I had some computers donated to the school from a local retailer. They had been returns that were held too long to return to the manufacturer and that didn't work well enough to sell to staff members. I had 6 machines total donated, two just appeared to have some sort of Windows problems and would crap out during the windows part of boot up. Not a problem, XP reinstalled in a jiffy. During the POST test and in CMOS both machines see the proper amount of RAM. If I put in a 128MB stick, XP shows (in the system control panel) 112 installed (-16MB). If I put in two 128MB sticks or one 256MB stick, XP sees 224MB (-32MB). This occurs in both machines with the DDR RAM from any of the 6 donated boxes. I don't have a working DDR box handy or I would check the RAM in it.
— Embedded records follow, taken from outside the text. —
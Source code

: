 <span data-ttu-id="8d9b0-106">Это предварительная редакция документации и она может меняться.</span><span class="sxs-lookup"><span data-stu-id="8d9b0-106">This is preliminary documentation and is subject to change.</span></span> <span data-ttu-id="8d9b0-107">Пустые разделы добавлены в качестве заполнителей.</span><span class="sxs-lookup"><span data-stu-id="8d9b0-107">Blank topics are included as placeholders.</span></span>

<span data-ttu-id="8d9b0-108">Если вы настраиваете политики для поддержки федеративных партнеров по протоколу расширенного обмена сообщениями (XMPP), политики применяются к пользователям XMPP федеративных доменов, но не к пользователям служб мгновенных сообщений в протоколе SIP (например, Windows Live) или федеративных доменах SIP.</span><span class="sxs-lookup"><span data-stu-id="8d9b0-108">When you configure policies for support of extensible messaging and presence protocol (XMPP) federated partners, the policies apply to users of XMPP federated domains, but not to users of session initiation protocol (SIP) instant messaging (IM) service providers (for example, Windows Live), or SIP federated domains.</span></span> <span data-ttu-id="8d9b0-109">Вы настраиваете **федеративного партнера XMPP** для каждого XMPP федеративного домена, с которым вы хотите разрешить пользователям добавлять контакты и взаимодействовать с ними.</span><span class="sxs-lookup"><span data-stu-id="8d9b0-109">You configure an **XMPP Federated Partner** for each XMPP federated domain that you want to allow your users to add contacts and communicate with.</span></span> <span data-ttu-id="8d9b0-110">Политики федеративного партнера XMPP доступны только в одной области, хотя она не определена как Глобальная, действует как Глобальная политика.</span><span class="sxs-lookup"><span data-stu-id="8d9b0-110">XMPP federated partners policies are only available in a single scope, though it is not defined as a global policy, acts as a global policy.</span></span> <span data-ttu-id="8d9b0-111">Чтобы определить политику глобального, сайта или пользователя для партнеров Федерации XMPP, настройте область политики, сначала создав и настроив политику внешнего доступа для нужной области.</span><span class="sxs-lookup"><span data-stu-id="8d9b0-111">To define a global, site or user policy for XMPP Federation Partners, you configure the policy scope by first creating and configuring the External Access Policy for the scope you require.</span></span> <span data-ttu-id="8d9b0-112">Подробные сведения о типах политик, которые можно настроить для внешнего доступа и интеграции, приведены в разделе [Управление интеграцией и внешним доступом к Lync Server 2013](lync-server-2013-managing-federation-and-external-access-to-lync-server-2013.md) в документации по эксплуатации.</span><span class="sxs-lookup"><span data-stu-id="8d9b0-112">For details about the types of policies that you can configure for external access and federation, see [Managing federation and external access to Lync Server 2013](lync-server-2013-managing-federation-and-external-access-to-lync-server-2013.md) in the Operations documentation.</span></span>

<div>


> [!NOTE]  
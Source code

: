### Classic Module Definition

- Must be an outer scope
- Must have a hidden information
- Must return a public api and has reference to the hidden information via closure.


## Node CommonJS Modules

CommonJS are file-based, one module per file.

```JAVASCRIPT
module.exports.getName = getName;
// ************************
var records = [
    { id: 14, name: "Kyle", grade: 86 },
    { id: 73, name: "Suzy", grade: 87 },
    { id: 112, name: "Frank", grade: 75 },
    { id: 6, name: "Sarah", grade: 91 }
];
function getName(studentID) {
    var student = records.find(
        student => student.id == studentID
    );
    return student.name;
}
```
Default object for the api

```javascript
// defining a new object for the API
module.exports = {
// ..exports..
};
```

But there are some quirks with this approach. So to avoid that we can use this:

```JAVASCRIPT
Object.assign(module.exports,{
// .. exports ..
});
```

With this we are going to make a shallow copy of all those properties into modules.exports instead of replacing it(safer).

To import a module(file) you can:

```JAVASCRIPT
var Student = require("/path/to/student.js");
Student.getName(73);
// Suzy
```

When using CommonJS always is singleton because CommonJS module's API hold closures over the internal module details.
This sounds like a RAM slot issue (the problem occurs using either slot) but POST counts the proper amount of RAM. Is this a common issue, a known XP hiccup of some kind?
posted by spartacusroosevelt to Clothing, Beauty, & Fashion (6 answers total)
 
Stupid question, but are they both the same type of ram?
posted by damnitkage at 3:20 PM on May 26, 2004


Do they have onboard video? It's possible that it uses system memory as video.
posted by borkencode at 3:29 PM on May 26, 2004


Response by poster: They both take DDR, and several sticks have been used, all from HP and compaq (same thing I know) boxes. I am unsure of the RAM manufacturer. They both are onboard video, would XP reflect this in the system properties?
posted by spartacusroosevelt at 3:36 PM on May 26, 2004


This is common and usual with all video-on-board motherboards - the system will allocate a certain proportion of RAM to the video, which is why you get a different amount missing depending on how much is there to start with - you double the RAM, the system will take twice as much for video. Try checking in the BIOS, where I think this is usually allocated.
posted by dg at 3:40 PM on May 26, 2004


dg is right, look in your BIOS as many onbard video card mobos give you the option to allocate a set amount of RAM to the card itself. Hope you don't like 3D games.
posted by Keyser Soze at 5:05 PM on May 26, 2004


Response by poster: Video card allocation was it. I have a video card that I was going to pop in one anyway and it returned the RAM to the right settings. Thanx everyone.